Dwarf gourami are prone to the dwarf gourami iridovirus. It's a silent killer, and there is no cure. It can be passed to other fish, too. Honey gourami are a much better choice for small gourami. They stay a little smaller (7cm as opposed to 8.8cm for dwarfs).
The problem I have with the tank is water parameters. Livebearers like platys and guppies need hard, alkaline water to survive long-term and gourami need soft, acidic water for long-term health. Those fish are hardy enough that you can have them together, but you will be putting more stress on them. I would go with either livebearers or gourami.
If you have soft water, go with the gourami.. And maybe some cories on the bottom? Gourami almost never go down to the bottom so that'd be an option.
Also loaches could be an option. Of course they neeeed sand.. I think as long as there was enough cover you shouldn't have problems. I'd add the other fish before the gourami also.
taking a break from fish-keeping.
3 lovely male betta still keep me company.
Gourami can live with other fish (they can be aggressive with brightly-colored fish tho). I plan to have one in my 29 gal with tetra and loaches. But in the small space of a 10 gal the gourami might get a bit nippy with other column-swimming fish.

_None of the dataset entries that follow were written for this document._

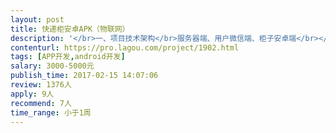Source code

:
 ```yaml
---                
layout: post       
title: 快递柜安卓APK（物联网）           
description: '</br>一、项目技术架构</br>服务器端、用户微信端、柜子安卓端</br></br>二、业务逻辑</br>服务器端，发送取货码到柜子安卓端和用户微信端，用户凭取货码在柜子上取货，柜子上电磁锁有微动开关，柜门开着或关闭时均触发微动开关，发送开关状态给服务器端</br></br>三、可参考产品：</br>丰巢快递柜</br></br></br>四、其它说明：</br>服务器端正在开发，随时可以进行联调</br>现在需求寻找技术小伙伴，帮忙开发柜子安卓端（功能相对简单，所以希望7天内完成开发）</br>研发人员需在北京</br></br>五、为您提供</br>电磁锁、服务器端交互接口</br>'     
contenturl: https://pro.lagou.com/project/1902.html      
tags: [APP开发,android开发]            
salary: 3000-5000元          
publish_time: 2017-02-15 14:07:06         
review: 1376人                   
apply: 9人                   
recommend: 7人                   
time_range: 小于1周              
---                 
```

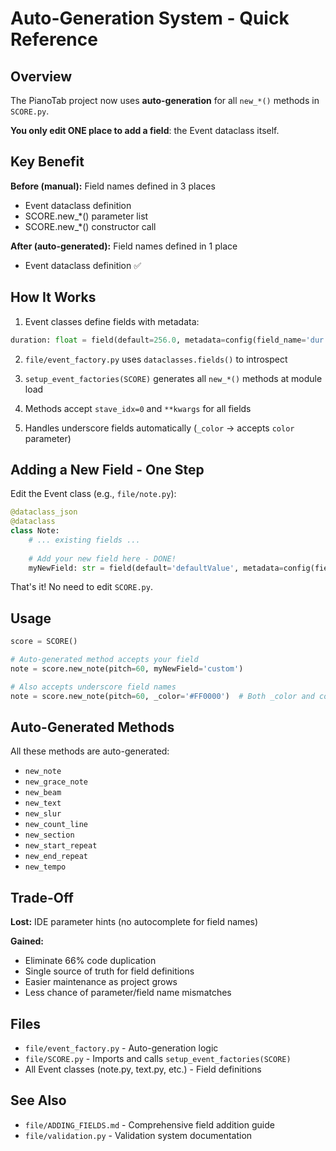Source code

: # Auto-Generation System - Quick Reference

## Overview

The PianoTab project now uses **auto-generation** for all `new_*()` methods in `SCORE.py`. 

**You only edit ONE place to add a field**: the Event dataclass itself.

## Key Benefit

**Before (manual):** Field names defined in 3 places
- Event dataclass definition
- SCORE.new_*() parameter list  
- SCORE.new_*() constructor call

**After (auto-generated):** Field names defined in 1 place
- Event dataclass definition ✅

## How It Works

1. Event classes define fields with metadata:
```python
duration: float = field(default=256.0, metadata=config(field_name='dur'))
```

2. `file/event_factory.py` uses `dataclasses.fields()` to introspect

3. `setup_event_factories(SCORE)` generates all `new_*()` methods at module load

4. Methods accept `stave_idx=0` and `**kwargs` for all fields

5. Handles underscore fields automatically (`_color` → accepts `color` parameter)

## Adding a New Field - One Step

Edit the Event class (e.g., `file/note.py`):

```python
@dataclass_json
@dataclass
class Note:
    # ... existing fields ...
    
    # Add your new field here - DONE!
    myNewField: str = field(default='defaultValue', metadata=config(field_name='newFld'))
```

That's it! No need to edit `SCORE.py`.

## Usage

```python
score = SCORE()

# Auto-generated method accepts your field
note = score.new_note(pitch=60, myNewField='custom')

# Also accepts underscore field names
note = score.new_note(pitch=60, _color='#FF0000')  # Both _color and color work
```

## Auto-Generated Methods

All these methods are auto-generated:
- `new_note`
- `new_grace_note`
- `new_beam`
- `new_text`
- `new_slur`
- `new_count_line`
- `new_section`
- `new_start_repeat`
- `new_end_repeat`
- `new_tempo`

## Trade-Off

**Lost:** IDE parameter hints (no autocomplete for field names)

**Gained:** 
- Eliminate 66% code duplication
- Single source of truth for field definitions
- Easier maintenance as project grows
- Less chance of parameter/field name mismatches

## Files

- `file/event_factory.py` - Auto-generation logic
- `file/SCORE.py` - Imports and calls `setup_event_factories(SCORE)`
- All Event classes (note.py, text.py, etc.) - Field definitions

## See Also

- `file/ADDING_FIELDS.md` - Comprehensive field addition guide
- `file/validation.py` - Validation system documentation
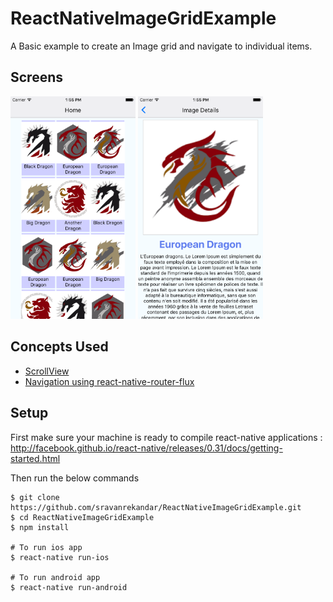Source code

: # ReactNativeImageGridExample
A Basic example to create an Image grid and navigate to individual items.

## Screens
<img src="./screen-shots/ScreenShotHome.png" width="200">

<img src="./screen-shots/ScreenShotIndividualPage.png" width="200">

## Concepts Used

* [ScrollView](http://facebook.github.io/react-native/releases/0.31/docs/using-a-scrollview.html)
* [Navigation using react-native-router-flux](https://github.com/aksonov/react-native-router-flux)

## Setup
First make sure your machine is ready to compile react-native applications : http://facebook.github.io/react-native/releases/0.31/docs/getting-started.html

Then run the below commands

```
$ git clone https://github.com/sravanrekandar/ReactNativeImageGridExample.git
$ cd ReactNativeImageGridExample
$ npm install

# To run ios app
$ react-native run-ios

# To run android app
$ react-native run-android
```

If you do go with a gourami, I would get the honey gourami and some substrate fish (as they are less likely to bother them). Or if you have hard water, you could stock the tank with just guppies. But I don't think the two will mix well. TFK profile on honey gourami and TFK profile on guppies.
That's a bit crowded for a 10 gal as both rasbora and tetra do best in 6 or more; some places even recommend 10 or more. In a 10 gal I would just go with a gourami and some substrate fish (like corydoras or loaches) or a single large school of tetra or rasbora. Soft water is perfect for those species.